Он прижал Хаидэ к себе, отступил, окунаясь спиной в световой столб. На виду остались плечи и кисти рук, как белые клешни на талии и груди женщины. Да размытый блин широкого лица.
— Я сказал это сам и не отступаю от своих слов. Она моя.
Еще один шаг назад…
Целитель заскрипел зубами, сжимая в потных пальцах коробку. И застыл, когда его ушей достиг еле слышный шепот из-за спины:
— Уходит. С ней. И смеется над твоими желаниями, жрец темноты.
Ничего не видя от ярости, кроме белых рук на женской груди, Целитель поддел непослушным пальцем замочек коробки. Перехватил скользкое тельце, скребущее кожу острыми когтями.

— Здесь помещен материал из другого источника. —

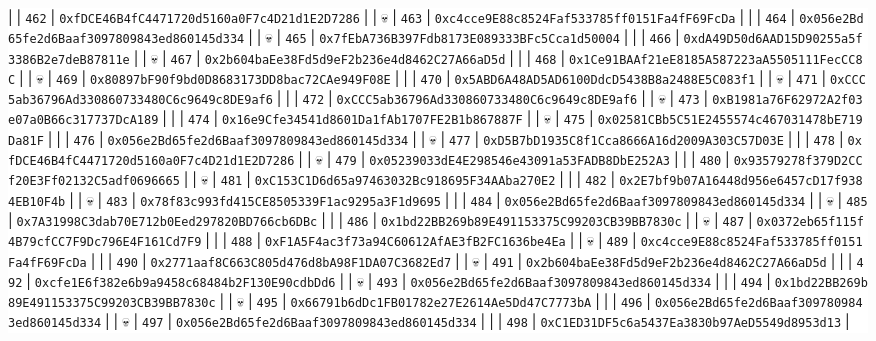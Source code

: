 |  | `462` | `0xfDCE46B4fC4471720d5160a0F7c4D21d1E2D7286` |
| 💀 | `463` | `0xc4cce9E88c8524Faf533785ff0151Fa4fF69FcDa` |
|  | `464` | `0x056e2Bd65fe2d6Baaf3097809843ed860145d334` |
| 💀 | `465` | `0x7fEbA736B397Fdb8173E089333BFc5Cca1d50004` |
|  | `466` | `0xdA49D50d6AAD15D90255a5f3386B2e7deB87811e` |
| 💀 | `467` | `0x2b604baEe38Fd5d9eF2b236e4d8462C27A66aD5d` |
|  | `468` | `0x1Ce91BAAf21eE8185A587223aA5505111FecCC8C` |
| 💀 | `469` | `0x80897bF90f9bd0D8683173DD8bac72CAe949F08E` |
|  | `470` | `0x5ABD6A48AD5AD6100DdcD5438B8a2488E5C083f1` |
| 💀 | `471` | `0xCCC5ab36796Ad330860733480C6c9649c8DE9af6` |
|  | `472` | `0xCCC5ab36796Ad330860733480C6c9649c8DE9af6` |
| 💀 | `473` | `0xB1981a76F62972A2f03e07a0B66c317737DcA189` |
|  | `474` | `0x16e9Cfe34541d8601Da1fAb1707FE2B1b867887F` |
| 💀 | `475` | `0x02581CBb5C51E2455574c467031478bE719Da81F` |
|  | `476` | `0x056e2Bd65fe2d6Baaf3097809843ed860145d334` |
| 💀 | `477` | `0xD5B7bD1935C8f1Cca8666A16d2009A303C57D03E` |
|  | `478` | `0xfDCE46B4fC4471720d5160a0F7c4D21d1E2D7286` |
| 💀 | `479` | `0x05239033dE4E298546e43091a53FADB8DbE252A3` |
|  | `480` | `0x93579278f379D2CCf20E3Ff02132C5adf0696665` |
| 💀 | `481` | `0xC153C1D6d65a97463032Bc918695F34AAba270E2` |
|  | `482` | `0x2E7bf9b07A16448d956e6457cD17f9384EB10F4b` |
| 💀 | `483` | `0x78f83c993fd415CE8505339F1ac9295a3F1d9695` |
|  | `484` | `0x056e2Bd65fe2d6Baaf3097809843ed860145d334` |
| 💀 | `485` | `0x7A31998C3dab70E712b0Eed297820BD766cb6DBc` |
|  | `486` | `0x1bd22BB269b89E491153375C99203CB39BB7830c` |
| 💀 | `487` | `0x0372eb65f115f4B79cfCC7F9Dc796E4F161Cd7F9` |
|  | `488` | `0xF1A5F4ac3f73a94C60612AfAE3fB2FC1636be4Ea` |
| 💀 | `489` | `0xc4cce9E88c8524Faf533785ff0151Fa4fF69FcDa` |
|  | `490` | `0x2771aaf8C663C805d476d8bA98F1DA07C3682Ed7` |
| 💀 | `491` | `0x2b604baEe38Fd5d9eF2b236e4d8462C27A66aD5d` |
|  | `492` | `0xcfe1E6f382e6b9a9458c68484b2F130E90cdbDd6` |
| 💀 | `493` | `0x056e2Bd65fe2d6Baaf3097809843ed860145d334` |
|  | `494` | `0x1bd22BB269b89E491153375C99203CB39BB7830c` |
| 💀 | `495` | `0x66791b6dDc1FB01782e27E2614Ae5Dd47C7773bA` |
|  | `496` | `0x056e2Bd65fe2d6Baaf3097809843ed860145d334` |
| 💀 | `497` | `0x056e2Bd65fe2d6Baaf3097809843ed860145d334` |
|  | `498` | `0xC1ED31DF5c6a5437Ea3830b97AeD5549d8953d13` |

И швырнул скрипящий верткий комок в лицо Пастуху, в надменное, смеющееся лицо.
Размахивая лапами, варака пролетела через тонкий слой дымки, упала брюхом на плечо Пастуха, заскрипела и резко изогнувшись, вцепилась иголками зубов в основание толстой шеи. Жрец тяжело осел, роняя свою добычу. Пальцы, скрючиваясь, загребли горсти травы, обрывая короткие стебли.
Целитель недоуменно оглядел пустую коробку и, размахнувшись, отшвырнул ее от себя, будто боялся — укусит.
А Видящий продолжал плести свою собственную паутину.
— Ткач, Жнец, возьмите женщину. Целитель, проверь выход в комнату ковров. Если откроется — унесем туда.
Радуясь, что можно исполнять приказы и убраться подальше от неподвижного тела Пастуха, жрецы подхватили Хаидэ. Видящий, сделав несколько шагов следом за процессией, отстал. И быстро вернувшись, ступил в рассеянный свет. Красивое лицо было спокойным и сосредоточенным. Нагнувшись, ухватился за кованые браслеты на щиколотках Пастуха и поволок вялое тело к медовой купели. На ровной тропе, покрытой мелкой курчавой травкой, голова Пастуха не подпрыгивала, а лишь мелко тряслась, иногда поворачиваясь из стороны в сторону.
Устроив укушенного на каменной закраине, Видящий, тяжело дыша, приблизил красивое лицо к раскрытым водянистым глазам.
— Ты еще видишь и слышишь, вечноживущий… Не спишь. Так?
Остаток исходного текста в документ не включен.